▸ WHAT THE TASK ASKS
Copy out the records in full, word for word, without pictures.

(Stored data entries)
********************

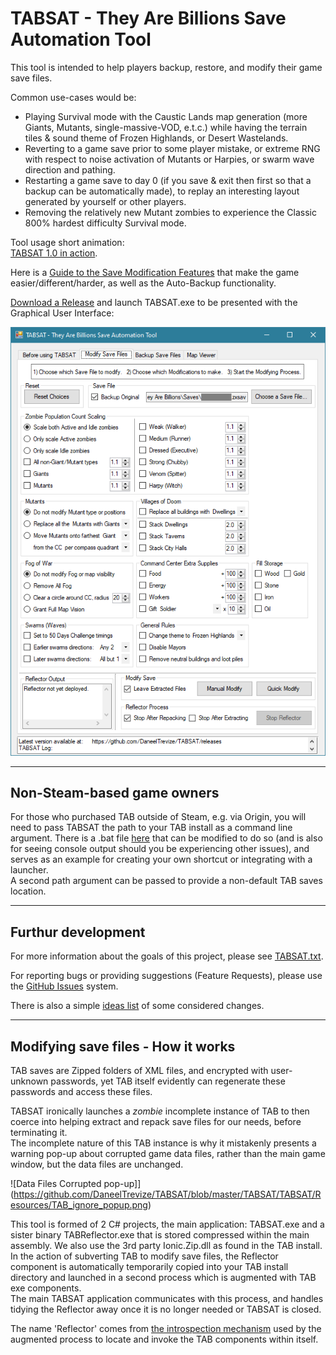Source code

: # TABSAT - They Are Billions Save Automation Tool

This tool is intended to help players backup, restore, and modify their game save files.

Common use-cases would be:  
* Playing Survival mode with the Caustic Lands map generation (more Giants, Mutants, single-massive-VOD, e.t.c.) while having the terrain tiles & sound theme of Frozen Highlands, or Desert Wastelands.  
* Reverting to a game save prior to some player mistake, or extreme RNG with respect to noise activation of Mutants or Harpies, or swarm wave direction and pathing.  
* Restarting a game save to day 0 (if you save & exit then first so that a backup can be automatically made), to replay an interesting layout generated by yourself or other players.  
* Removing the relatively new Mutant zombies to experience the Classic 800% hardest difficulty Survival mode.  

Tool usage short animation:  
[TABSAT 1.0 in action](https://github.com/DaneelTrevize/TABSAT/blob/master/screenshots/Demo%203.mkv?raw=true).  

Here is a [Guide to the Save Modification Features](https://github.com/DaneelTrevize/TABSAT/blob/master/Features.md) that make the game easier/different/harder, as well as the Auto-Backup functionality.

[Download a Release](https://github.com/DaneelTrevize/TABSAT/releases) and launch TABSAT.exe to be presented with the Graphical User Interface:

![UI 2 1](https://github.com/DaneelTrevize/TABSAT/blob/master/screenshots/UI%202%201.png)

----

## Non-Steam-based game owners

For those who purchased TAB outside of Steam, e.g. via Origin, you will need to pass TABSAT the path to your TAB install as a command line argument. There is a .bat file [here](https://github.com/DaneelTrevize/TABSAT/blob/master/TABSAT/TABSAT/bin/x64/Release/TABSAT.bat) that can be modified to do so (and is also for seeing console output should you be experiencing other issues), and serves as an example for creating your own shortcut or integrating with a launcher.  
A second path argument can be passed to provide a non-default TAB saves location.

----

## Furthur development

For more information about the goals of this project, please see [TABSAT.txt](https://github.com/DaneelTrevize/TABSAT/blob/master/TABSAT.txt).

For reporting bugs or providing suggestions (Feature Requests), please use the [GitHub Issues](https://github.com/DaneelTrevize/TABSAT/issues?q=is%3Aissue+updated%3A%3E2023-01-01) system.  

There is also a simple [ideas list](https://github.com/DaneelTrevize/TABSAT/blob/master/TODO.txt) of some considered changes.

----

## Modifying save files - How it works

TAB saves are Zipped folders of XML files, and encrypted with user-unknown passwords, yet TAB itself evidently can regenerate these passwords and access these files.

TABSAT ironically launches a *zombie* incomplete instance of TAB to then coerce into helping extract and repack save files for our needs, before terminating it.  
The incomplete nature of this TAB instance is why it mistakenly presents a warning pop-up about corrupted game data files, rather than the main game window, but the data files are unchanged.

![Data Files Corrupted pop-up]](https://github.com/DaneelTrevize/TABSAT/blob/master/TABSAT/TABSAT/Resources/TAB_ignore_popup.png)

This tool is formed of 2 C# projects, the main application: TABSAT.exe and a sister binary TABReflector.exe that is stored compressed within the main assembly. We also use the 3rd party Ionic.Zip.dll as found in the TAB install.  
In the action of subverting TAB to modify save files, the Reflector component is automatically temporarily copied into your TAB install directory and launched in a second process which is augmented with TAB exe components.  
The main TABSAT application communicates with this process, and handles tidying the Reflector away once it is no longer needed or TABSAT is closed.

The name 'Reflector' comes from [the introspection mechanism](https://docs.microsoft.com/en-us/dotnet/api/system.reflection?view=netframework-4.0) used by the augmented process to locate and invoke the TAB components within itself.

********************

▸ TASK SOLUTION
Source code

: # TABSAT - They Are Billions Save Automation Tool

This tool is intended to help players backup, restore, and modify their game save files.

Common use-cases would be:  
* Playing Survival mode with the Caustic Lands map generation (more Giants, Mutants, single-massive-VOD, e.t.c.) while having the terrain tiles & sound theme of Frozen Highlands, or Desert Wastelands.  
* Reverting to a game save prior to some player mistake, or extreme RNG with respect to noise activation of Mutants or Harpies, or swarm wave direction and pathing.  
* Restarting a game save to day 0 (if you save & exit then first so that a backup can be automatically made), to replay an interesting layout generated by yourself or other players.  
* Removing the relatively new Mutant zombies to experience the Classic 800% hardest difficulty Survival mode.  

Tool usage short animation:  
[TABSAT 1.0 in action](https://github.com/DaneelTrevize/TABSAT/blob/master/screenshots/Demo%203.mkv?raw=true).  

Here is a [Guide to the Save Modification Features](https://github.com/DaneelTrevize/TABSAT/blob/master/Features.md) that make the game easier/different/harder, as well as the Auto-Backup functionality.

[Download a Release](https://github.com/DaneelTrevize/TABSAT/releases) and launch TABSAT.exe to be presented with the Graphical User Interface:

![UI 2 1](https://github.com/DaneelTrevize/TABSAT/blob/master/screenshots/UI%202%201.png)

----

## Non-Steam-based game owners

For those who purchased TAB outside of Steam, e.g. via Origin, you will need to pass TABSAT the path to your TAB install as a command line argument. There is a .bat file [here](https://github.com/DaneelTrevize/TABSAT/blob/master/TABSAT/TABSAT/bin/x64/Release/TABSAT.bat) that can be modified to do so (and is also for seeing console output should you be experiencing other issues), and serves as an example for creating your own shortcut or integrating with a launcher.  
A second path argument can be passed to provide a non-default TAB saves location.

----

## Furthur development

For more information about the goals of this project, please see [TABSAT.txt](https://github.com/DaneelTrevize/TABSAT/blob/master/TABSAT.txt).

For reporting bugs or providing suggestions (Feature Requests), please use the [GitHub Issues](https://github.com/DaneelTrevize/TABSAT/issues?q=is%3Aissue+updated%3A%3E2023-01-01) system.  

There is also a simple [ideas list](https://github.com/DaneelTrevize/TABSAT/blob/master/TODO.txt) of some considered changes.

----

## Modifying save files - How it works

TAB saves are Zipped folders of XML files, and encrypted with user-unknown passwords, yet TAB itself evidently can regenerate these passwords and access these files.

TABSAT ironically launches a *zombie* incomplete instance of TAB to then coerce into helping extract and repack save files for our needs, before terminating it.  
The incomplete nature of this TAB instance is why it mistakenly presents a warning pop-up about corrupted game data files, rather than the main game window, but the data files are unchanged.

![Data Files Corrupted pop-up]](https://github.com/DaneelTrevize/TABSAT/blob/master/TABSAT/TABSAT/Resources/TAB_ignore_popup.png)

This tool is formed of 2 C# projects, the main application: TABSAT.exe and a sister binary TABReflector.exe that is stored compressed within the main assembly. We also use the 3rd party Ionic.Zip.dll as found in the TAB install.  
In the action of subverting TAB to modify save files, the Reflector component is automatically temporarily copied into your TAB install directory and launched in a second process which is augmented with TAB exe components.  
The main TABSAT application communicates with this process, and handles tidying the Reflector away once it is no longer needed or TABSAT is closed.

The name 'Reflector' comes from [the introspection mechanism](https://docs.microsoft.com/en-us/dotnet/api/system.reflection?view=netframework-4.0) used by the augmented process to locate and invoke the TAB components within itself.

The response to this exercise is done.